**TASK DIRECTIONS:**
Among the entries that follow, tally the lines with the string "screenshots". Give no more than the number.

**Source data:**
══════════

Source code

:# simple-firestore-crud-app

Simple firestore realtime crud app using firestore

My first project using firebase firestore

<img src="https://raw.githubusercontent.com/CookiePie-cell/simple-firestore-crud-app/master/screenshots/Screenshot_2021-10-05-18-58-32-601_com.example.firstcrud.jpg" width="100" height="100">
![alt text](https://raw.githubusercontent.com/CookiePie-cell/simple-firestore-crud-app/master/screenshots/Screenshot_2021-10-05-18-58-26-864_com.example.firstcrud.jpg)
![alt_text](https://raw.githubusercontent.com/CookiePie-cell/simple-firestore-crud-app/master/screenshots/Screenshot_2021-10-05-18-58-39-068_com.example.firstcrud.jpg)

══════════

**EXPECTED OUTPUT:**
3